Les autorités tchadiennes sont tenues, en vertu du droit international relatif aux droits humains, de fournir aux détenus les mêmes soins de santé que ceux dont bénéficient les personnes en liberté et, conformément aux standards internationaux, la détention provisoire ne devrait être utilisée qu’en dernier ressort.

L’article 22 de la constitution tchadienne de 2023 interdit les arrestations illégales et les détentions arbitraires.[1] L’article 19 interdit les sévices ou traitements dégradants et inhumains, ainsi que la torture.[2] L’article 25 énonce la présomption d’innocence et prévoit des garanties pour la défense.[3]

Le Code pénal tchadien, révisé en 2017, définit la torture conformément à la Convention contre la torture et autres peines ou traitements cruels, inhumains ou dégradants de 1984.[4] En vertu de l’article 176 du Code pénal, un responsable de l’application des lois qui « aura, sans motif légitime, usé ou fait de violences envers les personnes dans l’exercice ou à l’occasion de l’exercice de ses fonctions [...] sera puni d’un emprisonnement de six mois à cinq ans ».[5]

Le gouvernement tchadien affirme que les manifestations du 20 octobre constituaient une insurrection et que, compte tenu de la gravité de ce crime, la détention à Koro Toro n’était pas une réponse extrême.

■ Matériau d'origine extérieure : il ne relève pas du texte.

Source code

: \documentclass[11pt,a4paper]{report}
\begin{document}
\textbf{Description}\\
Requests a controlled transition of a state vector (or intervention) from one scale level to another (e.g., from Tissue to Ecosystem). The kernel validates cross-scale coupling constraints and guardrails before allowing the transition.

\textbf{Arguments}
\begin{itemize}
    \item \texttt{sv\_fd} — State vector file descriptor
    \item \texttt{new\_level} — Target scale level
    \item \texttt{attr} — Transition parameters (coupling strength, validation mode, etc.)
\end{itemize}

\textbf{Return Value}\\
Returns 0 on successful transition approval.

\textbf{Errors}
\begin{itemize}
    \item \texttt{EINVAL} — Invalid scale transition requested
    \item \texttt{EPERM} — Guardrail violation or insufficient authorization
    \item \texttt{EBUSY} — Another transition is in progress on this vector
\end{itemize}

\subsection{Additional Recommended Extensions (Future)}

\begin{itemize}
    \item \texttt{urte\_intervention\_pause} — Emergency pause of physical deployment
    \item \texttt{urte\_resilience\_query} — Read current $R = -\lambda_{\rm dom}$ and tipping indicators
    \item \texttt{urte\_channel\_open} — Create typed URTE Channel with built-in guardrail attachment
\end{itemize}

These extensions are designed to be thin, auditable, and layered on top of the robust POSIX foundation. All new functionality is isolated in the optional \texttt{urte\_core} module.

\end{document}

Plus d’un an après, les personnes liées aux manifestations qui ont été détenues à Koro Toro ont été graciées et la plupart ont été libérées, puis retransférées à N’Djamena. Dans un courrier adressé à Human Rights Watch en juillet 2023, reproduit à l’annexe II du présent rapport, le ministre de la Justice a indiqué qu’il ne dispose d’ « aucun élément relatif à la violation des droits de l’homme liées à leur transfèrement ou à leur détention à la prison de Koro-Toro ».

Human Rights Watch appelle le gouvernement tchadien à fermer immédiatement la prison de Koro Toro 1, qui s’avère inadaptée pour la détention de prisonniers puisqu’elle ne respecte même pas les normes les plus élémentaires de soin des détenus. Koro Toro 2 devrait être rénovée afin de pouvoir accueillir des prisonniers dans de bonnes conditions. Des moyens permettant aux détenus de communiquer avec leurs familles et les services juridiques devraient être mis en place. Personne ne devrait être détenu à Koro Toro sans être préalablement mis en examen, et toute personne actuellement détenue sans inculpation devrait être libérée immédiatement. Conformément au droit international et au droit tchadien, la détention provisoire ne devrait être utilisée que dans des circonstances exceptionnelles. Les personnes en détention provisoire ne devraient pas être enfermées avec les prisonniers condamnés et leur détention ne devrait pas gêner la préparation d’une défense efficace. En conséquence, les personnes actuellement placées en détention provisoire par un tribunal ne devraient pas être détenues à Koro Toro mais être transférées dans un centre de détention plus accessible, où elles pourront bénéficier d’un procès rapide.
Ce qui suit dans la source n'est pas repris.